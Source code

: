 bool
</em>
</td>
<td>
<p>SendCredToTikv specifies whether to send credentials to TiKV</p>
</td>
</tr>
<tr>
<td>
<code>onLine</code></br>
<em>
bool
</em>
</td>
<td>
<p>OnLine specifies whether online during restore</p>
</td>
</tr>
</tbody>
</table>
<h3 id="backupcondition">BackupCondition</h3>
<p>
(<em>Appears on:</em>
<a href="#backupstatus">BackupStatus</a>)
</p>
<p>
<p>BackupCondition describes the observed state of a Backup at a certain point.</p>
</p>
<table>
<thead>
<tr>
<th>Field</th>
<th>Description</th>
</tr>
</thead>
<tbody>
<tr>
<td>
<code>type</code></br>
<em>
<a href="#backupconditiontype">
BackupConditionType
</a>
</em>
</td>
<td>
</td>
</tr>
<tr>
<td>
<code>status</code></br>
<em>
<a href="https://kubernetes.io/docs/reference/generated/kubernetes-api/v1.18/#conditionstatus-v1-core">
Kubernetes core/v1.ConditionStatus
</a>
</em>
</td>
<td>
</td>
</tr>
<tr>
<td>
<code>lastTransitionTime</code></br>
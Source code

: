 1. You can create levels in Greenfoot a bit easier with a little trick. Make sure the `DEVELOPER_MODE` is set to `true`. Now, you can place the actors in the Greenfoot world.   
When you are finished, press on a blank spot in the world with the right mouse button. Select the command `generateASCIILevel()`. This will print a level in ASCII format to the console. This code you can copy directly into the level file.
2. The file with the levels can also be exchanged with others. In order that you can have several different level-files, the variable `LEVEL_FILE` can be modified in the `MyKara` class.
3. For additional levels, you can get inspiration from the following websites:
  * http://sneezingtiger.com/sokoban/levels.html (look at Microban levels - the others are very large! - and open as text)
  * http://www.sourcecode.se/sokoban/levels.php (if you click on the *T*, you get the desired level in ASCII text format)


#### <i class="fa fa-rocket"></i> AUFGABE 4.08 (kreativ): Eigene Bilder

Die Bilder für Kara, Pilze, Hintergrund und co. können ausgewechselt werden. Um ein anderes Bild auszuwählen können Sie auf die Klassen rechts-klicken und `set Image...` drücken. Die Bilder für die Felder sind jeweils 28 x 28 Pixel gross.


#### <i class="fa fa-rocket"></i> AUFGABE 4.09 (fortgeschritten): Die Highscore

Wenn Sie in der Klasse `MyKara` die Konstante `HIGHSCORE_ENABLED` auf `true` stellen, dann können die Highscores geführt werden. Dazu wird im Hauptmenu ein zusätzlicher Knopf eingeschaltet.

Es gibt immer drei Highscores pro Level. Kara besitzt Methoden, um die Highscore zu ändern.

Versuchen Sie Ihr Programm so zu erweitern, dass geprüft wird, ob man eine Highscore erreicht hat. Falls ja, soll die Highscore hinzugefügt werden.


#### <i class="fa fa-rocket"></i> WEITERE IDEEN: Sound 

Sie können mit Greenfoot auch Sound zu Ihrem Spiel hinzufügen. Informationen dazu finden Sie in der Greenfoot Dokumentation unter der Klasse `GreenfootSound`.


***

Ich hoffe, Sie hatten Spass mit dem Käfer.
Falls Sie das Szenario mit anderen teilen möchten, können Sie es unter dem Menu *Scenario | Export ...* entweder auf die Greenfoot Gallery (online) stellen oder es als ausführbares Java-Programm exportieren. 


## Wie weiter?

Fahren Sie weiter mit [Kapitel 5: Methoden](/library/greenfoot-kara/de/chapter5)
• • •
> **Directions**: Give back, word for word, the lines of the records that run from the one holding "2. The file" to the very last.

> **Worked solution**:
2. The file with the levels can also be exchanged with others. In order that you can have several different level-files, the variable `LEVEL_FILE` can be modified in the `MyKara` class.
3. For additional levels, you can get inspiration from the following websites:
  * http://sneezingtiger.com/sokoban/levels.html (look at Microban levels - the others are very large! - and open as text)
  * http://www.sourcecode.se/sokoban/levels.php (if you click on the *T*, you get the desired level in ASCII text format)


#### <i class="fa fa-rocket"></i> AUFGABE 4.08 (kreativ): Eigene Bilder

Die Bilder für Kara, Pilze, Hintergrund und co. können ausgewechselt werden. Um ein anderes Bild auszuwählen können Sie auf die Klassen rechts-klicken und `set Image...` drücken. Die Bilder für die Felder sind jeweils 28 x 28 Pixel gross.


#### <i class="fa fa-rocket"></i> AUFGABE 4.09 (fortgeschritten): Die Highscore

Wenn Sie in der Klasse `MyKara` die Konstante `HIGHSCORE_ENABLED` auf `true` stellen, dann können die Highscores geführt werden. Dazu wird im Hauptmenu ein zusätzlicher Knopf eingeschaltet.

Es gibt immer drei Highscores pro Level. Kara besitzt Methoden, um die Highscore zu ändern.

Versuchen Sie Ihr Programm so zu erweitern, dass geprüft wird, ob man eine Highscore erreicht hat. Falls ja, soll die Highscore hinzugefügt werden.


#### <i class="fa fa-rocket"></i> WEITERE IDEEN: Sound 

Sie können mit Greenfoot auch Sound zu Ihrem Spiel hinzufügen. Informationen dazu finden Sie in der Greenfoot Dokumentation unter der Klasse `GreenfootSound`.


***

Ich hoffe, Sie hatten Spass mit dem Käfer.
Falls Sie das Szenario mit anderen teilen möchten, können Sie es unter dem Menu *Scenario | Export ...* entweder auf die Greenfoot Gallery (online) stellen oder es als ausführbares Java-Programm exportieren. 


## Wie weiter?

Fahren Sie weiter mit [Kapitel 5: Methoden](/library/greenfoot-kara/de/chapter5)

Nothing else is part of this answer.